Can grocers digest their way to zero waste?
A growing number of grocery stores are using anaerobic digester technology in their operations to minimize the amount of their food waste ends up in landfills.
A recent order placed by a regional grocery chain in New York for six food digesters capable of breaking down 800 pounds of organic material per day, as reported by Waste Today, is one recent instance of the recycling method being implemented.
Numerous vendors offer digester machines, which grind up, heat and chemically break down discarded food waste into a combination of water and an environmentally neutral compost.

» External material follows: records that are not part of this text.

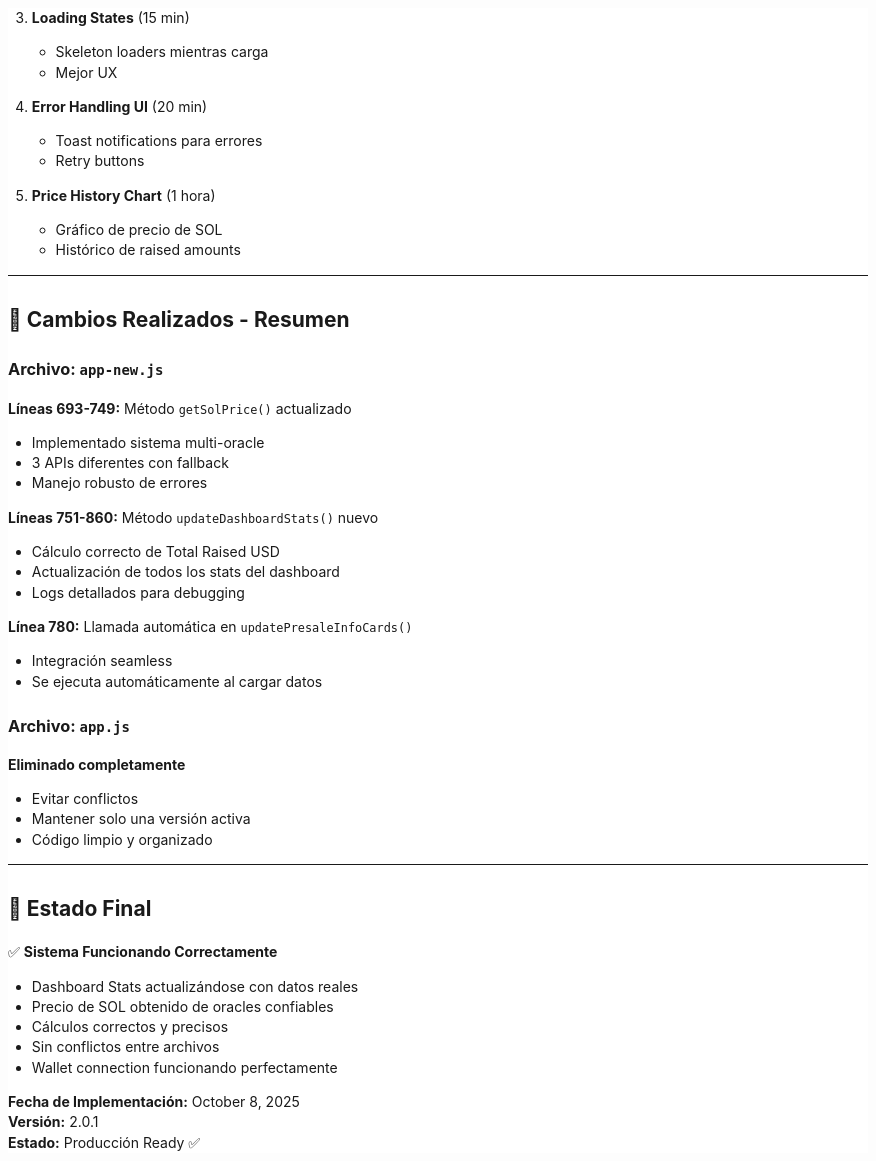 3. **Loading States** (15 min)
   - Skeleton loaders mientras carga
   - Mejor UX

4. **Error Handling UI** (20 min)
   - Toast notifications para errores
   - Retry buttons

5. **Price History Chart** (1 hora)
   - Gráfico de precio de SOL
   - Histórico de raised amounts

---

## 📝 Cambios Realizados - Resumen

### Archivo: `app-new.js`

**Líneas 693-749:** Método `getSolPrice()` actualizado
- Implementado sistema multi-oracle
- 3 APIs diferentes con fallback
- Manejo robusto de errores

**Líneas 751-860:** Método `updateDashboardStats()` nuevo
- Cálculo correcto de Total Raised USD
- Actualización de todos los stats del dashboard
- Logs detallados para debugging

**Línea 780:** Llamada automática en `updatePresaleInfoCards()`
- Integración seamless
- Se ejecuta automáticamente al cargar datos

### Archivo: `app.js`

**Eliminado completamente**
- Evitar conflictos
- Mantener solo una versión activa
- Código limpio y organizado

---

## 🎉 Estado Final

✅ **Sistema Funcionando Correctamente**

- Dashboard Stats actualizándose con datos reales
- Precio de SOL obtenido de oracles confiables
- Cálculos correctos y precisos
- Sin conflictos entre archivos
- Wallet connection funcionando perfectamente

**Fecha de Implementación:** October 8, 2025  
**Versión:** 2.0.1  
**Estado:** Producción Ready ✅

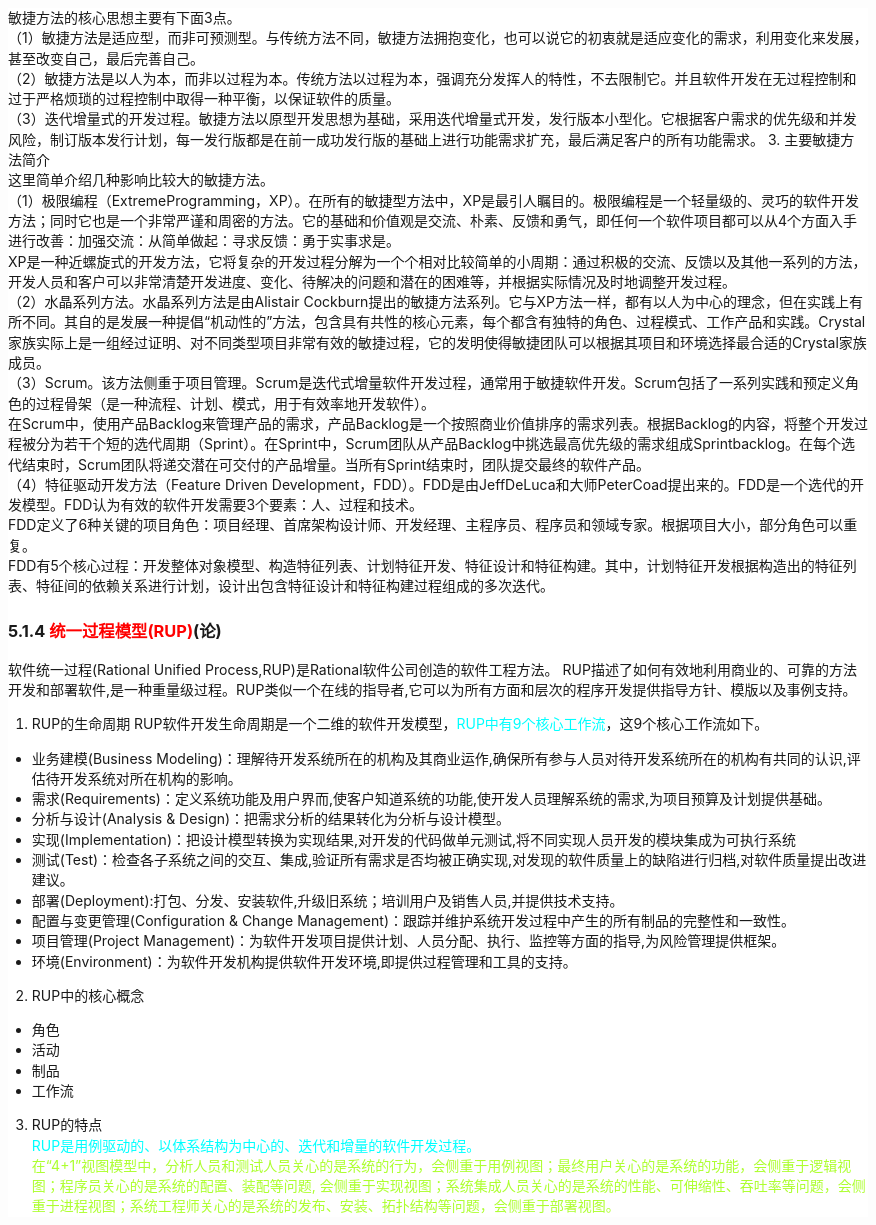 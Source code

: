 敏捷方法的核心思想主要有下面3点。  
（1）敏捷方法是适应型，而非可预测型。与传统方法不同，敏捷方法拥抱变化，也可以说它的初衷就是适应变化的需求，利用变化来发展，甚至改变自己，最后完善自己。  
（2）敏捷方法是以人为本，而非以过程为本。传统方法以过程为本，强调充分发挥人的特性，不去限制它。并且软件开发在无过程控制和过于严格烦琐的过程控制中取得一种平衡，以保证软件的质量。  
（3）迭代增量式的开发过程。敏捷方法以原型开发思想为基础，采用迭代增量式开发，发行版本小型化。它根据客户需求的优先级和并发风险，制订版本发行计划，每一发行版都是在前一成功发行版的基础上进行功能需求扩充，最后满足客户的所有功能需求。
3. 主要敏捷方法简介  
这里简单介绍几种影响比较大的敏捷方法。  
（1）极限编程（ExtremeProgramming，XP）。在所有的敏捷型方法中，XP是最引人瞩目的。极限编程是一个轻量级的、灵巧的软件开发方法；同时它也是一个非常严谨和周密的方法。它的基础和价值观是交流、朴素、反馈和勇气，即任何一个软件项目都可以从4个方面入手进行改善：加强交流：从简单做起：寻求反馈：勇于实事求是。  
XP是一种近螺旋式的开发方法，它将复杂的开发过程分解为一个个相对比较简单的小周期：通过积极的交流、反馈以及其他一系列的方法，开发人员和客户可以非常清楚开发进度、变化、待解决的问题和潜在的困难等，并根据实际情况及时地调整开发过程。  
（2）水晶系列方法。水晶系列方法是由Alistair Cockburn提出的敏捷方法系列。它与XP方法一样，都有以人为中心的理念，但在实践上有所不同。其自的是发展一种提倡“机动性的”方法，包含具有共性的核心元素，每个都含有独特的角色、过程模式、工作产品和实践。Crystal家族实际上是一组经过证明、对不同类型项目非常有效的敏捷过程，它的发明使得敏捷团队可以根据其项目和环境选择最合适的Crystal家族成员。  
（3）Scrum。该方法侧重于项目管理。Scrum是迭代式增量软件开发过程，通常用于敏捷软件开发。Scrum包括了一系列实践和预定义角色的过程骨架（是一种流程、计划、模式，用于有效率地开发软件）。  
在Scrum中，使用产品Backlog来管理产品的需求，产品Backlog是一个按照商业价值排序的需求列表。根据Backlog的内容，将整个开发过程被分为若干个短的选代周期（Sprint）。在Sprint中，Scrum团队从产品Backlog中挑选最高优先级的需求组成Sprintbacklog。在每个选代结束时，Scrum团队将递交潜在可交付的产品增量。当所有Sprint结束时，团队提交最终的软件产品。  
（4）特征驱动开发方法（Feature Driven Development，FDD）。FDD是由JeffDeLuca和大师PeterCoad提出来的。FDD是一个选代的开发模型。FDD认为有效的软件开发需要3个要素：人、过程和技术。  
FDD定义了6种关键的项目角色：项目经理、首席架构设计师、开发经理、主程序员、程序员和领域专家。根据项目大小，部分角色可以重复。  
FDD有5个核心过程：开发整体对象模型、构造特征列表、计划特征开发、特征设计和特征构建。其中，计划特征开发根据构造出的特征列表、特征间的依赖关系进行计划，设计出包含特征设计和特征构建过程组成的多次迭代。
### 5.1.4 <font color=red>统一过程模型(RUP)</font >(论)
软件统一过程(Rational Unified Process,RUP)是Rational软件公司创造的软件工程方法。
RUP描述了如何有效地利用商业的、可靠的方法开发和部署软件,是一种重量级过程。RUP类似一个在线的指导者,它可以为所有方面和层次的程序开发提供指导方针、模版以及事例支持。
1. RUP的生命周期
RUP软件开发生命周期是一个二维的软件开发模型，<font color=cyan>RUP中有9个核心工作流</font>，这9个核心工作流如下。
* 业务建模(Business Modeling)：理解待开发系统所在的机构及其商业运作,确保所有参与人员对待开发系统所在的机构有共同的认识,评估待开发系统对所在机构的影响。
* 需求(Requirements)：定义系统功能及用户界而,使客户知道系统的功能,使开发人员理解系统的需求,为项目预算及计划提供基础。
* 分析与设计(Analysis & Design)：把需求分析的结果转化为分析与设计模型。
* 实现(Implementation)：把设计模型转换为实现结果,对开发的代码做单元测试,将不同实现人员开发的模块集成为可执行系统
* 测试(Test)：检查各子系统之间的交互、集成,验证所有需求是否均被正确实现,对发现的软件质量上的缺陷进行归档,对软件质量提出改进建议。
* 部署(Deployment):打包、分发、安装软件,升级旧系统；培训用户及销售人员,并提供技术支持。
* 配置与变更管理(Configuration & Change Management)：跟踪并维护系统开发过程中产生的所有制品的完整性和一致性。
* 项目管理(Project Management)：为软件开发项目提供计划、人员分配、执行、监控等方面的指导,为风险管理提供框架。
* 环境(Environment)：为软件开发机构提供软件开发环境,即提供过程管理和工具的支持。
2. RUP中的核心概念  
* 角色
* 活动
* 制品
* 工作流
3. RUP的特点  
<font color=cyan>RUP是用例驱动的、以体系结构为中心的、迭代和增量的软件开发过程。</font>  
<font color=greenyellow>在“4+1”视图模型中，分析人员和测试人员关心的是系统的行为，会侧重于用例视图；最终用户关心的是系统的功能，会侧重于逻辑视图；程序员关心的是系统的配置、装配等问题, 会侧重于实现视图；系统集成人员关心的是系统的性能、可伸缩性、吞吐率等问题，会侧重于进程视图；系统工程师关心的是系统的发布、安装、拓扑结构等问题，会侧重于部署视图。</font>   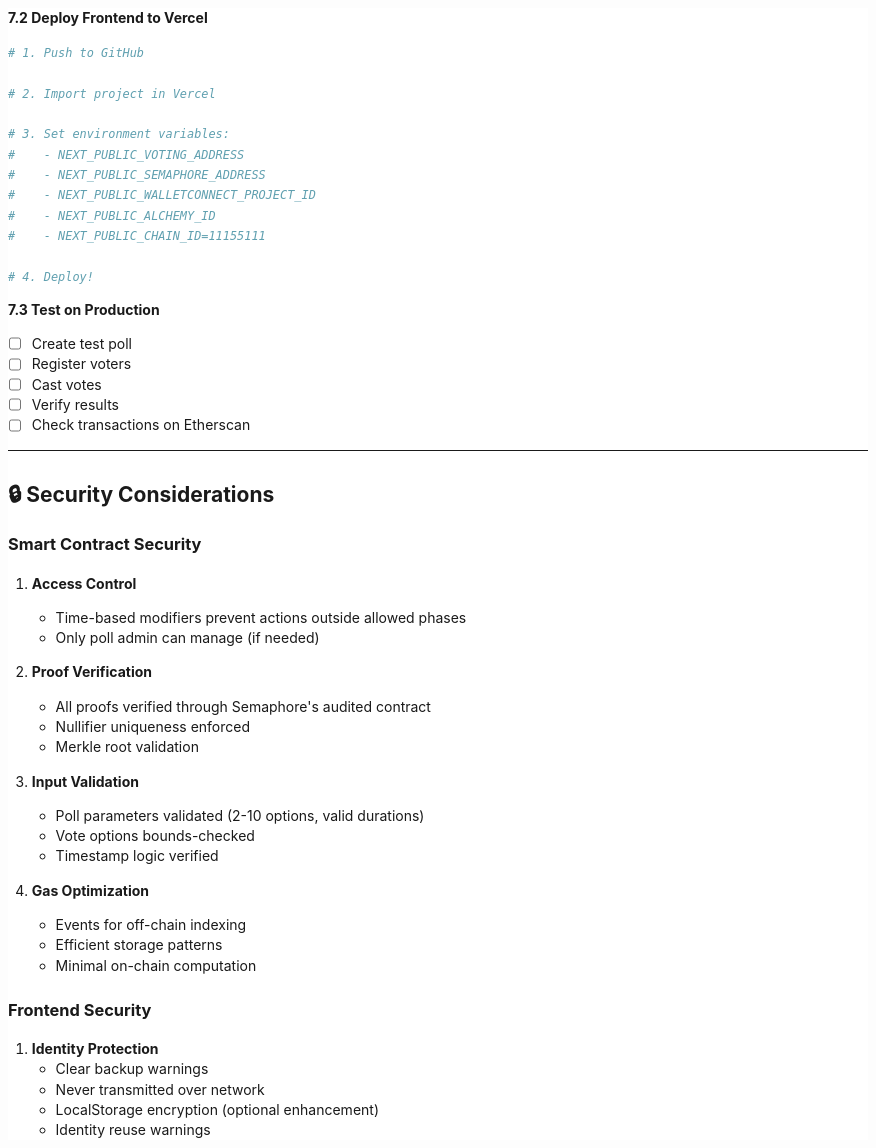 **7.2 Deploy Frontend to Vercel**

```bash
# 1. Push to GitHub

# 2. Import project in Vercel

# 3. Set environment variables:
#    - NEXT_PUBLIC_VOTING_ADDRESS
#    - NEXT_PUBLIC_SEMAPHORE_ADDRESS
#    - NEXT_PUBLIC_WALLETCONNECT_PROJECT_ID
#    - NEXT_PUBLIC_ALCHEMY_ID
#    - NEXT_PUBLIC_CHAIN_ID=11155111

# 4. Deploy!
```

**7.3 Test on Production**

- [ ] Create test poll
- [ ] Register voters
- [ ] Cast votes
- [ ] Verify results
- [ ] Check transactions on Etherscan

---

## 🔒 Security Considerations

### Smart Contract Security

1. **Access Control**
   - Time-based modifiers prevent actions outside allowed phases
   - Only poll admin can manage (if needed)

2. **Proof Verification**
   - All proofs verified through Semaphore's audited contract
   - Nullifier uniqueness enforced
   - Merkle root validation

3. **Input Validation**
   - Poll parameters validated (2-10 options, valid durations)
   - Vote options bounds-checked
   - Timestamp logic verified

4. **Gas Optimization**
   - Events for off-chain indexing
   - Efficient storage patterns
   - Minimal on-chain computation

### Frontend Security

1. **Identity Protection**
   - Clear backup warnings
   - Never transmitted over network
   - LocalStorage encryption (optional enhancement)
   - Identity reuse warnings
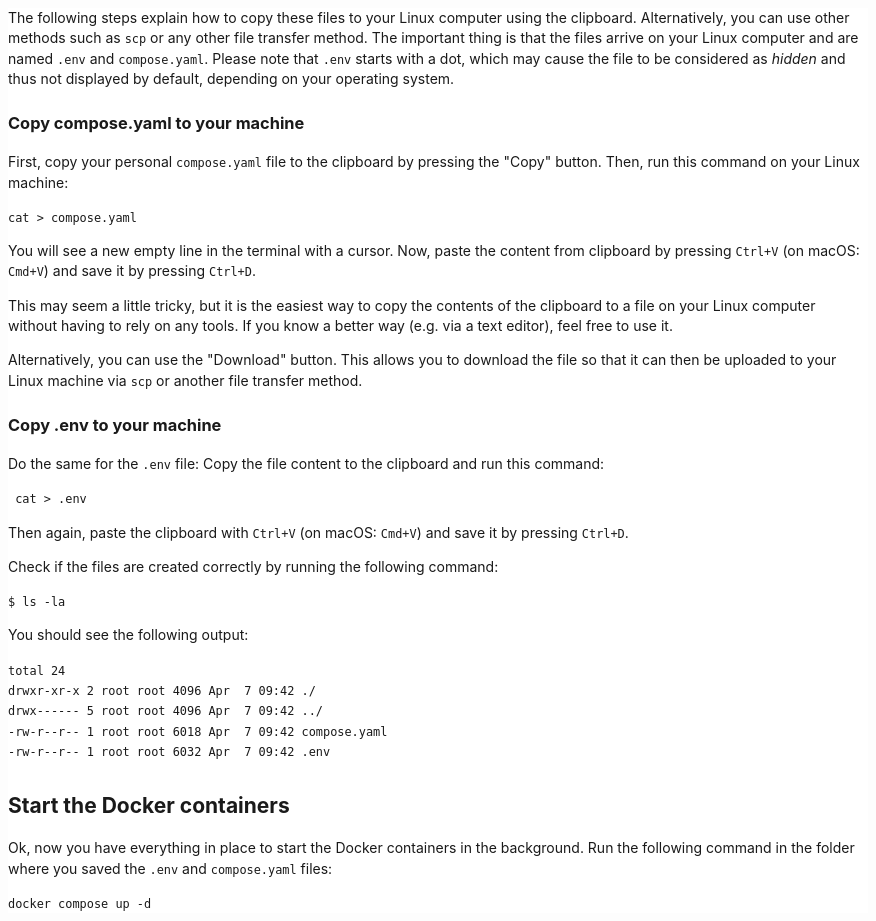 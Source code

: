 The following steps explain how to copy these files to your Linux computer using the clipboard. Alternatively, you can use other methods such as `scp` or any other file transfer method. The important thing is that the files arrive on your Linux computer and are named `.env` and `compose.yaml`. Please note that `.env` starts with a dot, which may cause the file to be considered as _hidden_ and thus not displayed by default, depending on your operating system.

### Copy compose.yaml to your machine

First, copy your personal `compose.yaml` file to the clipboard by pressing the "Copy" button. Then, run this command on your Linux machine:

```
cat > compose.yaml
```

You will see a new empty line in the terminal with a cursor. Now, paste the content from clipboard by pressing `Ctrl+V` (on macOS: `Cmd+V`) and save it by pressing `Ctrl+D`.

This may seem a little tricky, but it is the easiest way to copy the contents of the clipboard to a file on your Linux computer without having to rely on any tools. If you know a better way (e.g. via a text editor), feel free to use it.

Alternatively, you can use the "Download" button. This allows you to download the file so that it can then be uploaded to your Linux machine via `scp` or another file transfer method.

### Copy .env to your machine

Do the same for the `.env` file: Copy the file content to the clipboard and run this command:

```console
 cat > .env
```

Then again, paste the clipboard with `Ctrl+V` (on macOS: `Cmd+V`) and save it by pressing `Ctrl+D`.

Check if the files are created correctly by running the following command:

```console
$ ls -la
```

You should see the following output:

```console
total 24
drwxr-xr-x 2 root root 4096 Apr  7 09:42 ./
drwx------ 5 root root 4096 Apr  7 09:42 ../
-rw-r--r-- 1 root root 6018 Apr  7 09:42 compose.yaml
-rw-r--r-- 1 root root 6032 Apr  7 09:42 .env
```

## Start the Docker containers

Ok, now you have everything in place to start the Docker containers in the background. Run the following command in the folder where you saved the `.env` and `compose.yaml` files:

```console
docker compose up -d
```
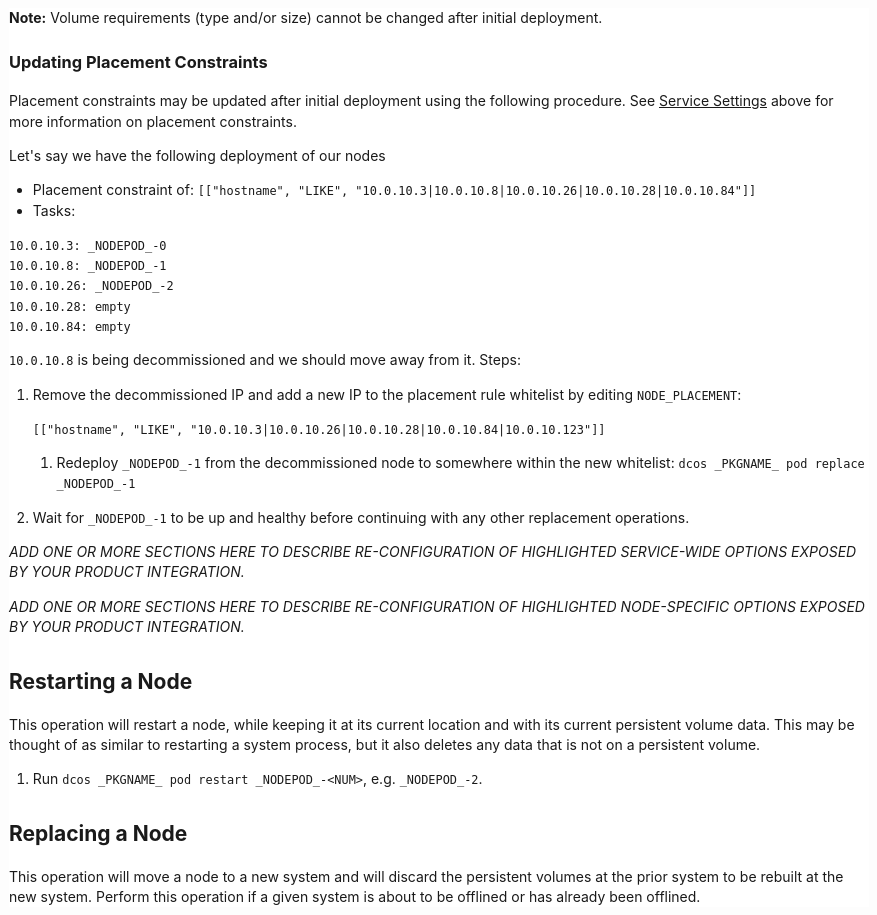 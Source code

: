 **Note:** Volume requirements (type and/or size) cannot be changed after initial deployment.

<a name="updating-placement-constraints"></a>
### Updating Placement Constraints

Placement constraints may be updated after initial deployment using the following procedure. See [Service Settings](#service-settings) above for more information on placement constraints.

Let's say we have the following deployment of our nodes

- Placement constraint of: `[["hostname", "LIKE", "10.0.10.3|10.0.10.8|10.0.10.26|10.0.10.28|10.0.10.84"]]`
- Tasks:
```
10.0.10.3: _NODEPOD_-0
10.0.10.8: _NODEPOD_-1
10.0.10.26: _NODEPOD_-2
10.0.10.28: empty
10.0.10.84: empty
```

`10.0.10.8` is being decommissioned and we should move away from it. Steps:

1. Remove the decommissioned IP and add a new IP to the placement rule whitelist by editing `NODE_PLACEMENT`:

	```
	[["hostname", "LIKE", "10.0.10.3|10.0.10.26|10.0.10.28|10.0.10.84|10.0.10.123"]]
	```
    1. Redeploy `_NODEPOD_-1` from the decommissioned node to somewhere within the new whitelist: `dcos _PKGNAME_ pod replace _NODEPOD_-1`
1. Wait for `_NODEPOD_-1` to be up and healthy before continuing with any other replacement operations.

_ADD ONE OR MORE SECTIONS HERE TO DESCRIBE RE-CONFIGURATION OF HIGHLIGHTED SERVICE-WIDE OPTIONS EXPOSED BY YOUR PRODUCT INTEGRATION._

_ADD ONE OR MORE SECTIONS HERE TO DESCRIBE RE-CONFIGURATION OF HIGHLIGHTED NODE-SPECIFIC OPTIONS EXPOSED BY YOUR PRODUCT INTEGRATION._

<a name="restarting-a-node"></a>
## Restarting a Node

This operation will restart a node, while keeping it at its current location and with its current persistent volume data. This may be thought of as similar to restarting a system process, but it also deletes any data that is not on a persistent volume.

1. Run `dcos _PKGNAME_ pod restart _NODEPOD_-<NUM>`, e.g. `_NODEPOD_-2`.

<a name="replacing-a-node"></a>
## Replacing a Node

This operation will move a node to a new system and will discard the persistent volumes at the prior system to be rebuilt at the new system. Perform this operation if a given system is about to be offlined or has already been offlined.
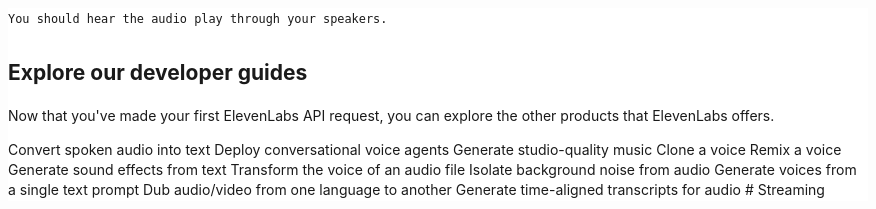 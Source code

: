     You should hear the audio play through your speakers.
  </Step>
</Steps>

## Explore our developer guides

Now that you've made your first ElevenLabs API request, you can explore the other products that ElevenLabs offers.

<CardGroup cols={2}>
  <Card title="Speech to Text" icon="duotone pen-clip" href="/docs/cookbooks/speech-to-text/quickstart">
    Convert spoken audio into text
  </Card>

  <Card title="ElevenLabs Agents" icon="duotone comments" href="/docs/agents-platform/quickstart">
    Deploy conversational voice agents
  </Card>

  <Card title="Music" icon="duotone music" href="/docs/cookbooks/music/quickstart">
    Generate studio-quality music
  </Card>

  <Card title="Voice Cloning" icon="duotone clone" href="/docs/cookbooks/voices/instant-voice-cloning">
    Clone a voice
  </Card>

  <Card title="Voice Remixing" icon="duotone shuffle" href="/docs/cookbooks/voices/remix-a-voice">
    Remix a voice
  </Card>

  <Card title="Sound Effects" icon="duotone explosion" href="/docs/cookbooks/sound-effects">
    Generate sound effects from text
  </Card>

  <Card title="Voice Changer" icon="duotone message-pen" href="/docs/cookbooks/voice-changer">
    Transform the voice of an audio file
  </Card>

  <Card title="Voice Isolator" icon="duotone ear" href="/docs/cookbooks/voice-isolator">
    Isolate background noise from audio
  </Card>

  <Card title="Voice Design" icon="duotone paint-brush" href="/docs/cookbooks/voices/voice-design">
    Generate voices from a single text prompt
  </Card>

  <Card title="Dubbing" icon="duotone language" href="/docs/cookbooks/dubbing">
    Dub audio/video from one language to another
  </Card>

  <Card title="Forced Alignment" icon="duotone objects-align-left" href="/docs/cookbooks/forced-alignment">
    Generate time-aligned transcripts for audio
  </Card>
</CardGroup>
# Streaming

Some anaerobic digesters also capture the gas released from the food waste digestion process and use it to generate electricity to help power the operation.
As larger grocery chains have upped their focus on sustainability, some have adopted digester technology in select locations.
Last year, Kroger added a $9.5 million anaerobic digester at its K.B. Specialty Foods manufacturing plant, according to a separate article from Waste Today. The plant makes deli salads, cake icing and other packaged goods sold at Kroger locations. This is the second anaerobic digester the chain has rolled out as part of its sustainability initiatives under the Restock Kroger program. The first has been in place since 2013 at a Ralphs-Food 4 Less distribution center in California.
Stop & Shop in Freetown, MA opened its own 1.2 million-gallon anaerobic digester facility in 2016 in response to a state law banning the placing of organic material in landfills, according to a Belmont Journal report on YouTube. Food products that are not purchased in stores and pass their expiration date are shipped back to the anaerobic digester facility to be processed. The facility processes 95 tons of organic material per week.
In pursuit of creating zero waste, some stores have also worked to make an impact on the packaging end by cutting down on the sale of vegetables, fruits and other products that come pre-packed in plastic. Others have gone as far as to sell fruit completely loose with no store-supplied bag or offer perishables in compostable containers.
- Kroger plant adds new anaerobic digester in pursuit of zero-waste goals – Waste Today
- Kroger anaerobic digester zero waste – Waste Today
- Stop & Shop Anaerobic Digester – YouTube
- Can grocers sell produce without plastic bags and boxes? – RetailWire
DISCUSSION QUESTIONS: Does anaerobic digester technology show promise as a realistic solution to retailers’ food waste challenges? What problems might prevent this or similar solutions from being adopted at scale?